16. Sosyal çalışmacı tarafından hazırlanan 22/6/2016
tarihli raporda, taraflar ve çocukla yapılan görüşmeler sonucunda anne Es.A.nın
çocuğun gelişimi için uygun koşulları oluşturmaya çalıştığı ancak baba-çocuk
ilişkisini başvurucuyla olan ilişkisi üzerinden kurguladığı, kendi kaygılarını
yansıttığı, bu durumun baba-çocuk ilişkisini olumsuz etkilediği belirtilmiştir.
Raporda çocuğun yaklaşık 1,5 yıldır babasını görmemiş olmasına karşın babasını
hatırladığı, gördüğünde mutlu olduğu, kolay iletişim kurduğu, olumlu tepkiler
verdiği ifade edilmiştir. Tarafların birbirini suçlayıcı tavırlarda
bulundukları, diğer ebeveyni ile iletişim kuramamanın çocuk üzerindeki
etkilerini düşünmedikleri, baba-çocuk arasında yasal olarak da şahsi ilişki
düzenlenmemiş olmasının olumsuz etkileri olduğu vurgulanmıştır. Sonuç olarak
çocuğun kendisini ifade edişi ve fiziksel özelliklerinin yaşına uygun olduğu,
yapılan görüşmelerden, hem ev hem de okul gözlemlerinden içinde yaşadığı sosyal
çevreye uyum sağladığı, duygusal bağ geliştirdiği, mevcut yaşam koşullarında
risk oluşturacak bir husus bulunmadığı, mutlu olduğu bir ortamda iken anneden
uzaklaşma ya da anneyi görememe ile sonuçlanacak ani bir değişikliği
anlamlandıramayacağı kanaati bildirilmiştir.
17. Mahkeme 8/9/2016 tarihinde davayı reddetmiştir. Karar
gerekçesinde çocuğun annesi tarafından Türkiye'ye getirilmesinin üzerinden bir
yıldan fazla süre geçtiği, yaşadığı ortama ve koşullara uyum sağlamış olduğunun
tanık beyanları ve bilirkişi raporuyla tespit edildiği, yaşı itibarıyla anne şefkatine
ihtiyaç duyduğu, iade edilmesi durumunda fiziksel ve ruhsal gelişimi açısından
zarara uğrayacağının anlaşıldığı belirtilmiştir.
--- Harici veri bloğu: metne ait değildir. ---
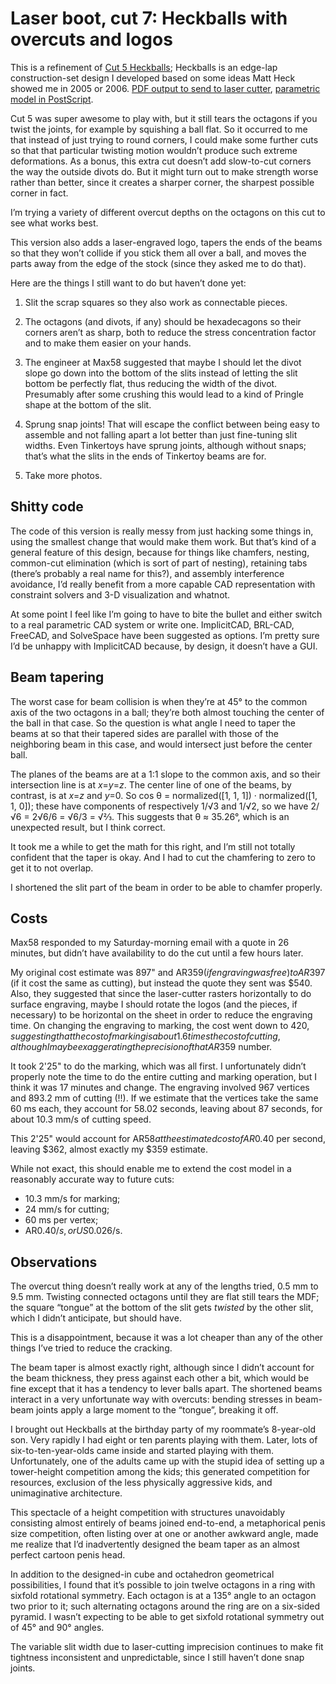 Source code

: Laser boot, cut 7: Heckballs with overcuts and logos
====================================================

This is a refinement of [Cut 5 Heckballs][2]; Heckballs is an edge-lap
construction-set design I developed based on some ideas Matt Heck
showed me in 2005 or 2006.  [PDF output to send to laser cutter][3],
[parametric model in PostScript][4].

[2]: ../cut-5
[3]: ./heckballs.pdf
[4]: ./heckballs.ps

Cut 5 was super awesome to play with, but it still tears the octagons
if you twist the joints, for example by squishing a ball flat.  So it
occurred to me that instead of just trying to round corners, I could
make some further cuts so that that particular twisting motion
wouldn’t produce such extreme deformations.  As a bonus, this extra
cut doesn’t add slow-to-cut corners the way the outside divots do.
But it might turn out to make strength worse rather than better, since
it creates a sharper corner, the sharpest possible corner in fact.

I’m trying a variety of different overcut depths on the octagons on
this cut to see what works best.

This version also adds a laser-engraved logo,
tapers the ends of the beams so that they won’t
collide if you stick them all over a ball,
and moves the parts away from the edge
of the stock (since they asked me to do that).

Here are the things I still want to do but haven’t done yet:

1. Slit the scrap squares so they also work as connectable pieces.

2. The octagons (and divots, if any) should be hexadecagons so their corners
   aren’t as sharp, both to reduce the stress concentration factor and
   to make them easier on your hands.

3. The engineer at Max58 suggested that maybe I should let the divot
   slope go down into the bottom of the slits instead of letting the
   slit bottom be perfectly flat, thus reducing the width of the
   divot.  Presumably after some crushing this would lead to a kind of
   Pringle shape at the bottom of the slit.

4. Sprung snap joints!  That will escape the conflict between being
   easy to assemble and not falling apart a lot better than just
   fine-tuning slit widths.  Even Tinkertoys have sprung joints,
   although without snaps; that’s what the slits in the ends of
   Tinkertoy beams are for.

5. Take more photos.

Shitty code
-----------

The code of this version is really messy from just hacking some things
in, using the smallest change that would make them work.  But that’s
kind of a general feature of this design, because for things like
chamfers, nesting, common-cut elimination (which is sort of part of
nesting), retaining tabs (there’s probably a real name for this?), and
assembly interference avoidance, I’d really benefit from a more
capable CAD representation with constraint solvers and 3-D
visualization and whatnot.

At some point I feel like I’m going to have to bite the bullet and
either switch to a real parametric CAD system or write one.
ImplicitCAD, BRL-CAD, FreeCAD, and SolveSpace have been suggested as
options.  I’m pretty sure I’d be unhappy with ImplicitCAD because, by
design, it doesn’t have a GUI.

Beam tapering
-------------

The worst case for beam collision is when they’re at 45° to the common
axis of the two octagons in a ball; they’re both almost touching the
center of the ball in that case.  So the question is what angle I need
to taper the beams at so that their tapered sides are parallel with
those of the neighboring beam in this case, and would intersect just
before the center ball.

The planes of the beams are at a 1:1 slope to the common axis, and so
their intersection line is at *x*=*y*=*z*.  The center line of one of
the beams, by contrast, is at *x*=*z* and *y*=0.  So cos θ =
normalized([1, 1, 1]) · normalized([1, 1, 0]); these have components
of respectively 1/√3 and 1/√2, so we have 2/√6 = 2√6/6 = √6/3 = √⅔.
This suggests that θ ≈ 35.26°, which is an unexpected result, but
I think correct.

It took me a while to get the math for this right, and I’m still not
totally confident that the taper is okay.  And I had to cut the
chamfering to zero to get it to not overlap.

I shortened the slit part of the beam in order to be able to chamfer
properly.

Costs
-----

Max58 responded to my Saturday-morning email with a quote in 26
minutes, but didn’t have availability to do the cut until a few hours
later.

My original cost estimate was 897" and AR$359 (if engraving was free)
to AR$397 (if it cost the same as cutting), but instead the quote they
sent was $540.  Also, they suggested that since the laser-cutter
rasters horizontally to do surface engraving, maybe I should rotate
the logos (and the pieces, if necessary) to be horizontal on the sheet
in order to reduce the engraving time.  On changing the engraving to
marking, the cost went down to $420, suggesting that the cost of
marking is about 1.6 times the cost of cutting, although I may be
exaggerating the precision of that AR$359 number.

It took 2'25" to do the marking, which was all first.  I unfortunately
didn’t properly note the time to do the entire cutting and marking
operation, but I think it was 17 minutes and change.  The engraving
involved 967 vertices and 893.2 mm of cutting (!!).  If we estimate
that the vertices take the same 60 ms each, they account for 58.02
seconds, leaving about 87 seconds, for about 10.3 mm/s of cutting
speed.

This 2'25" would account for AR$58 at the estimated cost of AR$0.40
per second, leaving $362, almost exactly my $359 estimate.

While not exact, this should enable me to extend the cost model in a
reasonably accurate way to future cuts:

- 10.3 mm/s for marking;
- 24 mm/s for cutting;
- 60 ms per vertex;
- AR$0.40/s, or US$0.026/s.

Observations
------------

The overcut thing doesn’t really work at any of the lengths tried,
0.5 mm to 9.5 mm.  Twisting connected octagons until they are flat
still tears the MDF; the square “tongue” at the bottom of the slit
gets *twisted* by the other slit, which I didn’t anticipate, but
should have.

This is a disappointment, because it was a lot cheaper than any of the
other things I’ve tried to reduce the cracking.

The beam taper is almost exactly right, although since I didn’t
account for the beam thickness, they press against each other a bit,
which would be fine except that it has a tendency to lever balls
apart.  The shortened beams interact in a very unfortunate way with
overcuts: bending stresses in beam-beam joints apply a large moment to
the “tongue”, breaking it off.

I brought out Heckballs at the birthday party of my roommate’s
8-year-old son.  Very rapidly I had eight or ten parents playing with
them.  Later, lots of six-to-ten-year-olds came inside and started
playing with them.  Unfortunately, one of the adults came up with the
stupid idea of setting up a tower-height competition among the kids;
this generated competition for resources, exclusion of the less
physically aggressive kids, and unimaginative architecture.

This spectacle of a height competition with structures unavoidably
consisting almost entirely of beams joined end-to-end, a metaphorical
penis size competition, often listing over at one or another awkward
angle, made me realize that I’d inadvertently designed the beam taper
as an almost perfect cartoon penis head.

In addition to the designed-in cube and octahedron geometrical
possibilities, I found that it’s possible to join twelve octagons in a
ring with sixfold rotational symmetry.  Each octagon is at a 135°
angle to an octagon two prior to it; such alternating octagons around
the ring are on a six-sided pyramid.  I wasn’t expecting to be able to
get sixfold rotational symmetry out of 45° and 90° angles.

The variable slit width due to laser-cutting imprecision continues to
make fit tightness inconsistent and unpredictable, since I still
haven’t done snap joints.

<link rel="stylesheet" href="http://canonical.org/~kragen/style.css" />

<style>
img { float: right; margin: 0.5em }
</style>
18. İstinaf yoluna başvurulması üzerine İstanbul Bölge
Adliye Mahkemesi 11. Hukuk Dairesi 22/12/2016 tarihinde istinaf talebinin
kabulü ile derece mahkemesi kararının kaldırılmasına, müşterek çocuğun mutat
meskeni olan Almanya'ya iadesine karar vermiştir. Karar gerekçesinde, çocuğun
mutat meskeninin Almanya olduğu konusunda taraflar arasında bir ihtilaf
bulunmadığı, annenin çocuğu 2014 yılının Ağustos ayında Türkiye'ye getirdiği ve
velayet sahibi olan babanın (başvurucunun) rızası hilafına Türkiye'de
alıkoyduğu, başvurucunun Lahey Sözleşmesi uyarınca bir yıllık süre dolmadan
çocuğun iadesi için başvurmuş olduğu vurgulanmıştır. Çocuğun yaşadığı ortama
alışmış olması hâlinin iadeden kaçınma sebebi olarak kabul edilebilmesi için
alıkonulmadan itibaren bir yıl geçtikten sonra başvurulmuş olunması gerektiği,
olayda ise başvurucu tarafından bir yıl geçmeden başvuru yapıldığı için bu
gerekçeyle iadenin reddinin doğru olmadığı ifade edilmiştir. Ayrıca iade
talebinin reddini gerektirecek vahim bir tehlikenin veya geri dönmesinin çocuğu
fiziksel ya da psikolojik bir tehlikeye maruz bırakacağına dair ciddi bir
riskin de ortaya konulmadığı, bu nedenlerle Lahey Sözleşmesi uyarınca çocuğun
mutat meskenine iade edilmesinin gerektiği belirtilmiştir.
19. Temyize başvurulması üzerine Yargıtay 2. Hukuk
Dairesinin 20/11/2017 tarihli kararıyla hükmün bozulmasına karar verilmiştir.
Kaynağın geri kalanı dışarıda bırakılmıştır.